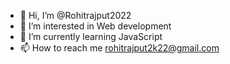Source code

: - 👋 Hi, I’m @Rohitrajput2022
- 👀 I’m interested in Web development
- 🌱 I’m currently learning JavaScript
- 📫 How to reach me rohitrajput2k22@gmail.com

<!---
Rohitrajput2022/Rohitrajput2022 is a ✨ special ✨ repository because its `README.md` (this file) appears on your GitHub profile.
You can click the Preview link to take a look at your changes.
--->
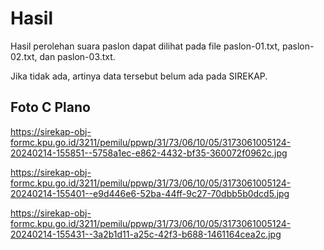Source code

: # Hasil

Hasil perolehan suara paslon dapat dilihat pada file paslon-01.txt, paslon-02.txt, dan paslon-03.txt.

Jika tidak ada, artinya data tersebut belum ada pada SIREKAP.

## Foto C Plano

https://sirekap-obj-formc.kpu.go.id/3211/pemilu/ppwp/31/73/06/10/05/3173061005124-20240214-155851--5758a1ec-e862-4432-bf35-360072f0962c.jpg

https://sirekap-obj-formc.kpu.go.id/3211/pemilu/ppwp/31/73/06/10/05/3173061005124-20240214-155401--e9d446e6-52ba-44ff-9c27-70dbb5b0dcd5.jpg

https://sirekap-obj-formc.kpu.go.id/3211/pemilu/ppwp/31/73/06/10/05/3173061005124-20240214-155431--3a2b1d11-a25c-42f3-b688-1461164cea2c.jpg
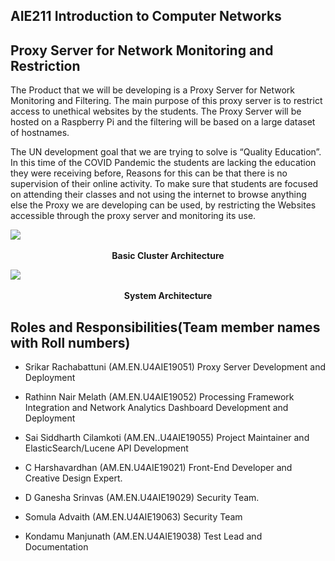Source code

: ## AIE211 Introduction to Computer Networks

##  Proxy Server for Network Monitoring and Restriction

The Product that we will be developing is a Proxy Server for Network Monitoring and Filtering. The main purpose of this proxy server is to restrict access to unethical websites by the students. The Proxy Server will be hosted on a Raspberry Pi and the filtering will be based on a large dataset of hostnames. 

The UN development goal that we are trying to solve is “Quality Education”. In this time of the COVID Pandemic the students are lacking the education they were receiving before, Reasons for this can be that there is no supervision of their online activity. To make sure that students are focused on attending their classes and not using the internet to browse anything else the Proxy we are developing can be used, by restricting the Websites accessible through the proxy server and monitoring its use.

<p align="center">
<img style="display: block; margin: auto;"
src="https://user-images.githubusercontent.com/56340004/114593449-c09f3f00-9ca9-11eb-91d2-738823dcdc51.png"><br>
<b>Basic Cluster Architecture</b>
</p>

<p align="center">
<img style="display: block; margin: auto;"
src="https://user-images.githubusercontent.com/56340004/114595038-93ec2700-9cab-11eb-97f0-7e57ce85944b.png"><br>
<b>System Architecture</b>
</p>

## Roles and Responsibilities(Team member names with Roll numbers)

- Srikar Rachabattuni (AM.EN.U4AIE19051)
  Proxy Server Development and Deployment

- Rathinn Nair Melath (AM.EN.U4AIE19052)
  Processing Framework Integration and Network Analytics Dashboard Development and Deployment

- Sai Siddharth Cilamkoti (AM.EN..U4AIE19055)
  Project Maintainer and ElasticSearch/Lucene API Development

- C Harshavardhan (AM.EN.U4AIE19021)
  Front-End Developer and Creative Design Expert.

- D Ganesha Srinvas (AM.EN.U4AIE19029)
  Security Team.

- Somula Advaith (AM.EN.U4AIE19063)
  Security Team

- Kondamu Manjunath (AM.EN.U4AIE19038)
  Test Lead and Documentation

==

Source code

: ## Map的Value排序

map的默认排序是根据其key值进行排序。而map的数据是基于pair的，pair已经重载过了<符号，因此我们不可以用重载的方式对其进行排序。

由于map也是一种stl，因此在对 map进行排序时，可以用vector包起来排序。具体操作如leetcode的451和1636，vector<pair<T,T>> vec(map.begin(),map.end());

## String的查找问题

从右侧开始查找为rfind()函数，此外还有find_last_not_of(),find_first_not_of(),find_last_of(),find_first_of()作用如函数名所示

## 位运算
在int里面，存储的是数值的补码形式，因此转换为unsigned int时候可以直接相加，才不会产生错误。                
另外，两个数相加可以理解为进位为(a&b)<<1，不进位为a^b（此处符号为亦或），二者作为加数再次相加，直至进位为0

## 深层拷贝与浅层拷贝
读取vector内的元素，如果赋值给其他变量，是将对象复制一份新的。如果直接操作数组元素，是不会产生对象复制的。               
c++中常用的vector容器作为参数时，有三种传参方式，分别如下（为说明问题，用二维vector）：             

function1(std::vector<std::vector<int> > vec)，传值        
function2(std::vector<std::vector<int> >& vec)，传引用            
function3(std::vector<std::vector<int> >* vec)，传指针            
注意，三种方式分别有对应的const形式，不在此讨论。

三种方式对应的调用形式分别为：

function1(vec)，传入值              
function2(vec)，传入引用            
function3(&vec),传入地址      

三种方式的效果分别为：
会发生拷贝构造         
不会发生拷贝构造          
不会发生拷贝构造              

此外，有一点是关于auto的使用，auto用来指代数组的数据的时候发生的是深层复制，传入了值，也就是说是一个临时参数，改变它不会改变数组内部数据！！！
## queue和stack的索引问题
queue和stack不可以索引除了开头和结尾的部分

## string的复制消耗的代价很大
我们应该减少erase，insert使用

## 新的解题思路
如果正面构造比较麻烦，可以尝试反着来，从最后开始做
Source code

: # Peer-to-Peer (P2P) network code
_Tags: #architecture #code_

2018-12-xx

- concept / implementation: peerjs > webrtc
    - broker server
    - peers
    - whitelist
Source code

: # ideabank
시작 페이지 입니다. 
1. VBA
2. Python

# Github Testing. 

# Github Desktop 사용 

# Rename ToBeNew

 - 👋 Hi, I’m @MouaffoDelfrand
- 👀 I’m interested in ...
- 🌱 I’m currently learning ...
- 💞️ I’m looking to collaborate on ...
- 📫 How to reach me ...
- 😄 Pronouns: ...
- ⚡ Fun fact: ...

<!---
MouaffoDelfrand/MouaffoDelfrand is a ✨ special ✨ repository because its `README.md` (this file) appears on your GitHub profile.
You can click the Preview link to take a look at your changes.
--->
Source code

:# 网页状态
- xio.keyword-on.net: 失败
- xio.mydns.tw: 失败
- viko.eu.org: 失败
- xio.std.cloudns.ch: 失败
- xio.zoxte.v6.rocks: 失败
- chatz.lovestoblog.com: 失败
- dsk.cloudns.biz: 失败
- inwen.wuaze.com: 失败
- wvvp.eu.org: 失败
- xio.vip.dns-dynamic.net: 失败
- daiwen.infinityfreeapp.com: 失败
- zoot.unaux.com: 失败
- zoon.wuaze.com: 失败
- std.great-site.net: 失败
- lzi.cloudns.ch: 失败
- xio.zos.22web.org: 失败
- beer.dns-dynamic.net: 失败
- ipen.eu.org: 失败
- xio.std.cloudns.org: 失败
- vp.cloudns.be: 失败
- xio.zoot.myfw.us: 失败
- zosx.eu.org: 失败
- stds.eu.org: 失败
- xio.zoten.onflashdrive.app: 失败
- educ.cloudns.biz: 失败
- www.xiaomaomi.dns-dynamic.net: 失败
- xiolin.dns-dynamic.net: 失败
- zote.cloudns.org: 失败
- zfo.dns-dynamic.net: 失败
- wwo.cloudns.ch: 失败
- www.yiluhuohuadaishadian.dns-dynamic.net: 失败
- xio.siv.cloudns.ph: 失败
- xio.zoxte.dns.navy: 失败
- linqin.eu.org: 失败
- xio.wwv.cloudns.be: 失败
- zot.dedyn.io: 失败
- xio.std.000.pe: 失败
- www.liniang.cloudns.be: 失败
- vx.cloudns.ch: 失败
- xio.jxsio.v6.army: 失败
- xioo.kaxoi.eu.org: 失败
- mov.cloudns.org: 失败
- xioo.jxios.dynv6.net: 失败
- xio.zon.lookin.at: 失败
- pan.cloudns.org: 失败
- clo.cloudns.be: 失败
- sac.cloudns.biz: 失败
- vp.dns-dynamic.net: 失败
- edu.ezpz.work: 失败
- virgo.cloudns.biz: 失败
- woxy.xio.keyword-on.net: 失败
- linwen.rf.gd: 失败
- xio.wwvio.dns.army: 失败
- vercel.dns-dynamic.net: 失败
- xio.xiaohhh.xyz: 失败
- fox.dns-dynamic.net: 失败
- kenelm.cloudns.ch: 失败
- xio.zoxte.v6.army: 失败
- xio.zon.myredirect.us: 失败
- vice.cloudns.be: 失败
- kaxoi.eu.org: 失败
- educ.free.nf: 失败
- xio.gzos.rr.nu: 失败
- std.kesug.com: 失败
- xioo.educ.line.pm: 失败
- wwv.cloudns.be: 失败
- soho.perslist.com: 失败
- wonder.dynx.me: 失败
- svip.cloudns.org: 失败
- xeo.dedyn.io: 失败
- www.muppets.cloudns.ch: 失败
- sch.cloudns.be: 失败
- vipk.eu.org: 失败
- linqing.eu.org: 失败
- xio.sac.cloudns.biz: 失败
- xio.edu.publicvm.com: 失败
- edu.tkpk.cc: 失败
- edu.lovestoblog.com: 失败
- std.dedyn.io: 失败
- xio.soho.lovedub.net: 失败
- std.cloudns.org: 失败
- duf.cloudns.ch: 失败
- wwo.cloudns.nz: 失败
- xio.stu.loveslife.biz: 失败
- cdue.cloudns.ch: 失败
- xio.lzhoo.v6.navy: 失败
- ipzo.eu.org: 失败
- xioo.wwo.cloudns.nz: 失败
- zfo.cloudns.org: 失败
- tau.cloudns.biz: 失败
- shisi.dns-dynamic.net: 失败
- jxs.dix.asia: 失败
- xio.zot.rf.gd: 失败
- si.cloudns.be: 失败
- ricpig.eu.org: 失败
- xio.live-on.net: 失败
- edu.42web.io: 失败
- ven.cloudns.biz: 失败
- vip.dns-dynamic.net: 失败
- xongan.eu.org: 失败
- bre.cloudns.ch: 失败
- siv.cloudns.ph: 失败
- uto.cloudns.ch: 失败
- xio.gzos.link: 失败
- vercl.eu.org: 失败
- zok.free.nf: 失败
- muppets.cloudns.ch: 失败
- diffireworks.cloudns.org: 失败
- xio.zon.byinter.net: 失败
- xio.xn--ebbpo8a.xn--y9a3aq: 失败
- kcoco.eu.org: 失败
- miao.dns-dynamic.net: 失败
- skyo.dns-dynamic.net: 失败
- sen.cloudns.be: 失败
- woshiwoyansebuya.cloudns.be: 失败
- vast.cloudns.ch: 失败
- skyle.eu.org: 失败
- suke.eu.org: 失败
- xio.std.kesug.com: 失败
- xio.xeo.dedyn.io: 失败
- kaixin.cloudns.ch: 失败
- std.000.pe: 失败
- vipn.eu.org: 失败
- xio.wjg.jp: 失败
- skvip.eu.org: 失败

--

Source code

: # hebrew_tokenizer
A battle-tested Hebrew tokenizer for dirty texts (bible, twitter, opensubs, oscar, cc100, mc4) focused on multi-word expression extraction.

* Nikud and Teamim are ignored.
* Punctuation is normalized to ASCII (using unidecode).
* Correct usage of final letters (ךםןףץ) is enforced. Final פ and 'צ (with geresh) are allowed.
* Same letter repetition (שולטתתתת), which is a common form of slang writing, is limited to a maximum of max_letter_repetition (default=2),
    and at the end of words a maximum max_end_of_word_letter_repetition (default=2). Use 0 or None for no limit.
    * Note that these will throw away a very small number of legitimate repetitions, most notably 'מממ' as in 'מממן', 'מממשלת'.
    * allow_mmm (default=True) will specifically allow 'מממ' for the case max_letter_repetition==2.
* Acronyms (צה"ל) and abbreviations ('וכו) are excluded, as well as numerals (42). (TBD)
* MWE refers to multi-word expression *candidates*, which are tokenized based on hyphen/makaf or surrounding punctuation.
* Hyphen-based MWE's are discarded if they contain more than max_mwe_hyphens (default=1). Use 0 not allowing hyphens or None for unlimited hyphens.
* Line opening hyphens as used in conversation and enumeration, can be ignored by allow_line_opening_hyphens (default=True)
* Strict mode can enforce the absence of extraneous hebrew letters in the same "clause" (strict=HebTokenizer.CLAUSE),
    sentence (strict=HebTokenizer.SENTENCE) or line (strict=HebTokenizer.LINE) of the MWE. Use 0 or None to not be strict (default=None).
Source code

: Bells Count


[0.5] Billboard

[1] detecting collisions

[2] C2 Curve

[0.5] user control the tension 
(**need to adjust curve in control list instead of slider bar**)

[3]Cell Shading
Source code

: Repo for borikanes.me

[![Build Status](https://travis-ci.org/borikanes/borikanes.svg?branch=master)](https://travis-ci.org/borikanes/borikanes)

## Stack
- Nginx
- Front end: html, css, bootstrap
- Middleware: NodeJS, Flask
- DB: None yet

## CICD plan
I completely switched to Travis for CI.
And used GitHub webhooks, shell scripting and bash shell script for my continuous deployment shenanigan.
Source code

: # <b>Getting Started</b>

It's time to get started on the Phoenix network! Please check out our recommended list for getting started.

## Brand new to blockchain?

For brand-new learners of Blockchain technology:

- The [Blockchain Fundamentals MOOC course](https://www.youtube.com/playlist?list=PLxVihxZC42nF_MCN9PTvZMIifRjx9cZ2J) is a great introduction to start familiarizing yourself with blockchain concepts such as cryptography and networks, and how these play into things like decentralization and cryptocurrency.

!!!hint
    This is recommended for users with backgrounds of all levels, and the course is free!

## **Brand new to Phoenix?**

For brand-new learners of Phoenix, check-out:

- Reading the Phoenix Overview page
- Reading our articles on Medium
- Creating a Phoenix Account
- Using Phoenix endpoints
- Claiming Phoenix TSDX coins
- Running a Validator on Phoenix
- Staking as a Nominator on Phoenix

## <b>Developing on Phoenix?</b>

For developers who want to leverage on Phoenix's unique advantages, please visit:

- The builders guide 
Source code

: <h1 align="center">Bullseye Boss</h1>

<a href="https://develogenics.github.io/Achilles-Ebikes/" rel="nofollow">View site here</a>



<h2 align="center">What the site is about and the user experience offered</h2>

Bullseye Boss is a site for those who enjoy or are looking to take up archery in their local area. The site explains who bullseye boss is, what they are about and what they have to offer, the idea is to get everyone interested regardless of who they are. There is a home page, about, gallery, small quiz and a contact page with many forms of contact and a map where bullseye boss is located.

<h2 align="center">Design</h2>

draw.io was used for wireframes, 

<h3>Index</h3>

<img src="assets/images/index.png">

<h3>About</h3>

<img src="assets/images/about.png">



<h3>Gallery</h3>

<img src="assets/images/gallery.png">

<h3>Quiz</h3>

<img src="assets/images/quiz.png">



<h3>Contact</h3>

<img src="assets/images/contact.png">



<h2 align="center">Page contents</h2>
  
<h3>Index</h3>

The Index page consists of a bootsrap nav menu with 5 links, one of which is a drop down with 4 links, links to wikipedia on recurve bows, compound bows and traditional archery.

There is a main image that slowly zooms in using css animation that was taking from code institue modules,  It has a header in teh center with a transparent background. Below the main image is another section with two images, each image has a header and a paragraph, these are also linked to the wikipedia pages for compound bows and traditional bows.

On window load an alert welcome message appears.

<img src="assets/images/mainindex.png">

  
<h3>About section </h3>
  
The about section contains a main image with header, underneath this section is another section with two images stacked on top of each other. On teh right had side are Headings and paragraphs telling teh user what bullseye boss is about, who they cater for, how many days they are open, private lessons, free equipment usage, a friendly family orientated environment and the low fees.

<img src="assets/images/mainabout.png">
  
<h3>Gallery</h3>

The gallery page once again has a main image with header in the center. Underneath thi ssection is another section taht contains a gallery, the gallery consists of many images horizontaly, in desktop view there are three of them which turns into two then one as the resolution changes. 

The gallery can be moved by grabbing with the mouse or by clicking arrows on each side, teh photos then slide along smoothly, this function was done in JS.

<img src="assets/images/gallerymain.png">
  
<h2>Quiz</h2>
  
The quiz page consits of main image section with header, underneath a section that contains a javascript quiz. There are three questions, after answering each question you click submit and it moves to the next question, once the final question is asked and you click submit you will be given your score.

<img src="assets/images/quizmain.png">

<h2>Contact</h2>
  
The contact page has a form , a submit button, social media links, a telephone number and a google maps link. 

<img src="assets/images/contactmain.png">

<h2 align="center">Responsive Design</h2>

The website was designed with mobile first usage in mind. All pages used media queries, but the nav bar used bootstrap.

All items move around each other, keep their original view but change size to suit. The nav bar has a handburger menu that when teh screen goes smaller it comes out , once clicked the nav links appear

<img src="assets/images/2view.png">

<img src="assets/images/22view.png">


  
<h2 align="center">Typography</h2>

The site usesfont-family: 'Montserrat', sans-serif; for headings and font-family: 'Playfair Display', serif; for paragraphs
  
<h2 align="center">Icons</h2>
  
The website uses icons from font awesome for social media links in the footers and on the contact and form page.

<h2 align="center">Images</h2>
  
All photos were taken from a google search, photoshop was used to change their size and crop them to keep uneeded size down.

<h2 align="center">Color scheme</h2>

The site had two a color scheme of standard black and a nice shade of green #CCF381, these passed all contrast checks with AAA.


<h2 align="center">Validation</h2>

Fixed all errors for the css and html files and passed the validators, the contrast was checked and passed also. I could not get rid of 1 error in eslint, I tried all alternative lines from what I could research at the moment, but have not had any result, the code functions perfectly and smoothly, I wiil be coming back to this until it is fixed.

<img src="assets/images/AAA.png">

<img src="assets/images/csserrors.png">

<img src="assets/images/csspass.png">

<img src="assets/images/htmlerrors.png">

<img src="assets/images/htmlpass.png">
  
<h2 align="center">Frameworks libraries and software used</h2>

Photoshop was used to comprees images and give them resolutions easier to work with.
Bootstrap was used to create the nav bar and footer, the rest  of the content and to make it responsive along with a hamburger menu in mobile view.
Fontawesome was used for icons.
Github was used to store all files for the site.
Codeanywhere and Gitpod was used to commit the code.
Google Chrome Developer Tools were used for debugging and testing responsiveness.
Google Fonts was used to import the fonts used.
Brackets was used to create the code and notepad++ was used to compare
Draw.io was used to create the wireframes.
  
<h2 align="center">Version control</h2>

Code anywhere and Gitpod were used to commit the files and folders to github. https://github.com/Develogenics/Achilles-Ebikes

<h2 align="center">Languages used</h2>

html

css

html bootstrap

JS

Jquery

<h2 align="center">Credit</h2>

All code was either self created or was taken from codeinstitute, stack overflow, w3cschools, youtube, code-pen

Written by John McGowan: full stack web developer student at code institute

--- Task instructions ---
Could you repeat exactly the lines above from the line with "html bootstrap" up to and including the line with "Written by John", and only those?

--- Output ---
html bootstrap

JS

Jquery

<h2 align="center">Credit</h2>

All code was either self created or was taken from codeinstitute, stack overflow, w3cschools, youtube, code-pen

Written by John McGowan: full stack web developer student at code institute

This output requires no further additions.